4. Type of acquisition (transfer from Museum Fund or other organisations; purchase; gift; exchange).

5. Source of acquisition (organisation, individual).

6. Any information about the previous owner (yes/no).

7. Name of previous owner.

8. Date of acquisition.

By analysing the collected data, it was possible to obtain a first impression of the situation in the art market regarding East Asian art objects immediately after the Revolution. The analysis of the inventory book entries reveals that from 1918 to 1928 the museum received about 2,421 art objects that originated in China and Japan, with two peaks in 1919 and 1926.

A huge part of the acquisitions for the newly formed museum was the transfer of Asian art items from existing museums, as well as transfers from the storages of the State Museum Fund in Moscow and Saint Petersburg.23 These storage facilities held all works of art found in abandoned and requisitioned mansions and manors, including valuable paintings and objects of decorative and applied art that formerly decorated rich private residences.24 The huge number of effectively confiscated art works was kept without any reference to the previous owners, which makes it hard to trace the provenance of these objects.
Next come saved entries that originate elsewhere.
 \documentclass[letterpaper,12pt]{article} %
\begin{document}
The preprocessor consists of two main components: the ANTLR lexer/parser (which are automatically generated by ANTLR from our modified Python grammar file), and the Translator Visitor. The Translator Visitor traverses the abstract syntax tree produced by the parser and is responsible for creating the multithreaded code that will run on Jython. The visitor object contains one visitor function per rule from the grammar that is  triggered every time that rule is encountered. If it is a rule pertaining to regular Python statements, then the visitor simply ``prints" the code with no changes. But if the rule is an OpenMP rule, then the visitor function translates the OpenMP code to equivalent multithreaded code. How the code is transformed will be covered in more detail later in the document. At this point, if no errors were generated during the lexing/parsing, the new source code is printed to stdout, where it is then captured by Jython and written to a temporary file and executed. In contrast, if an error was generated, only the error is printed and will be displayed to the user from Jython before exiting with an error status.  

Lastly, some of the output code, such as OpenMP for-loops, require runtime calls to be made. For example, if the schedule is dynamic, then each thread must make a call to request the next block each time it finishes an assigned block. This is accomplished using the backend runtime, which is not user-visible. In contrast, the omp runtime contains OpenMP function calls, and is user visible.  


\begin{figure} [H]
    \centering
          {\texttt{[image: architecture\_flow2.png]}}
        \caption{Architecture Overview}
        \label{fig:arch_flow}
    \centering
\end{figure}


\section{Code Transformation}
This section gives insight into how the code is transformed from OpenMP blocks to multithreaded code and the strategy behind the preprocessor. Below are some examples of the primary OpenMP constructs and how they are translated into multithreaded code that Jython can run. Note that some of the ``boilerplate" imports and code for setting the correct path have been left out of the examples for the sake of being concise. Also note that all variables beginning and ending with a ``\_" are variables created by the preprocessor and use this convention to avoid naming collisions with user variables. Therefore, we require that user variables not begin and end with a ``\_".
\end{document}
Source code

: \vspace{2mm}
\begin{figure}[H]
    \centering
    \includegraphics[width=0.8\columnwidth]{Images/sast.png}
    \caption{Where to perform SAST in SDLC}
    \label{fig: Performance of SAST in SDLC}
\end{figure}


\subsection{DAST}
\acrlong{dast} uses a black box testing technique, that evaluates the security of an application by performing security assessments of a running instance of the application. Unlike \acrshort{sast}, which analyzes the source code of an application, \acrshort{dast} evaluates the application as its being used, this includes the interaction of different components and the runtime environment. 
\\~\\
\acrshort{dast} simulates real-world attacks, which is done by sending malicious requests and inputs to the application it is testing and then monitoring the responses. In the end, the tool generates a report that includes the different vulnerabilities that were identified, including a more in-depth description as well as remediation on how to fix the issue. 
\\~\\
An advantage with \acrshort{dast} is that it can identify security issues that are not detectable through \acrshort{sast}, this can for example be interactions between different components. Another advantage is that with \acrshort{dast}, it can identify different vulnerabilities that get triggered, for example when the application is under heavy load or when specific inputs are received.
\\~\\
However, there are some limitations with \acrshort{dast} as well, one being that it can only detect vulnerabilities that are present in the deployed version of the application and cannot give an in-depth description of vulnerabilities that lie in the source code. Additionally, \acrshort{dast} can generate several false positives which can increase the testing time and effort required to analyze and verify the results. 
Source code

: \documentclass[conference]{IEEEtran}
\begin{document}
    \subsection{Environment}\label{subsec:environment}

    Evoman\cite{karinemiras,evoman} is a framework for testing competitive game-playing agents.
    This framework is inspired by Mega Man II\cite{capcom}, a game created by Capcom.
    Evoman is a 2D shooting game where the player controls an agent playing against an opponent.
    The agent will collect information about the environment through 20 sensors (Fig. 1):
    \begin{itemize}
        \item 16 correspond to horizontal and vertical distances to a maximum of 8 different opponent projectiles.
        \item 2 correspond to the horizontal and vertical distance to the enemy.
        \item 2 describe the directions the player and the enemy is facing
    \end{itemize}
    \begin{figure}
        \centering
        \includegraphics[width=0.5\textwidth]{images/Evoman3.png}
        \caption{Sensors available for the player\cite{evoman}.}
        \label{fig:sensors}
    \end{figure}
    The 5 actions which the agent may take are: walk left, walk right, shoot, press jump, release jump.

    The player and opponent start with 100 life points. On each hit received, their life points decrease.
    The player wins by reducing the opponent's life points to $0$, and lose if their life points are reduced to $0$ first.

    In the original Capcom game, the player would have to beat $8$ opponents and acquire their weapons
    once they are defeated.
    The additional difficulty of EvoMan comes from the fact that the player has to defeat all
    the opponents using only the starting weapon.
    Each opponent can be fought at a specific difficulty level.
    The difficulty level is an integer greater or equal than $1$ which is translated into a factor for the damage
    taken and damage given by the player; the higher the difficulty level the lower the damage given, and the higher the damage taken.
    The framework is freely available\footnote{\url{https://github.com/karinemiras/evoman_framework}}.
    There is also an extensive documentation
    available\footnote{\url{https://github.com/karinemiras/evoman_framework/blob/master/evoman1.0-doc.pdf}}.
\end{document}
Fig. 2: Ukiyo-e print by Kitagawa Utamaro (19th Century), State Museum of Oriental Art, Moscow, inv. no. 1101 I.

The analysis of SMOA collection shows that only around 35% of museum objects that came into the museum’s possession were accompanied by any information on their provenance. This information is mostly obtained through the archival material of the museum. Unfortunately, not all items have object marks. In cases where marks exist, it’s usually the mark of other institutions, not of the owner (with the exception of the Shchukin collection). Further examination of marks and work in archives of other institutions will be helpful in future research.

Since items purchased from private individuals had been one of the main sources of accumulating a collection during the first years of the new museum,25 one of the primary objectives of the study was to track how many objects were not distributed by the Commission of the Museum Fund but acquired from private collectors or dealers.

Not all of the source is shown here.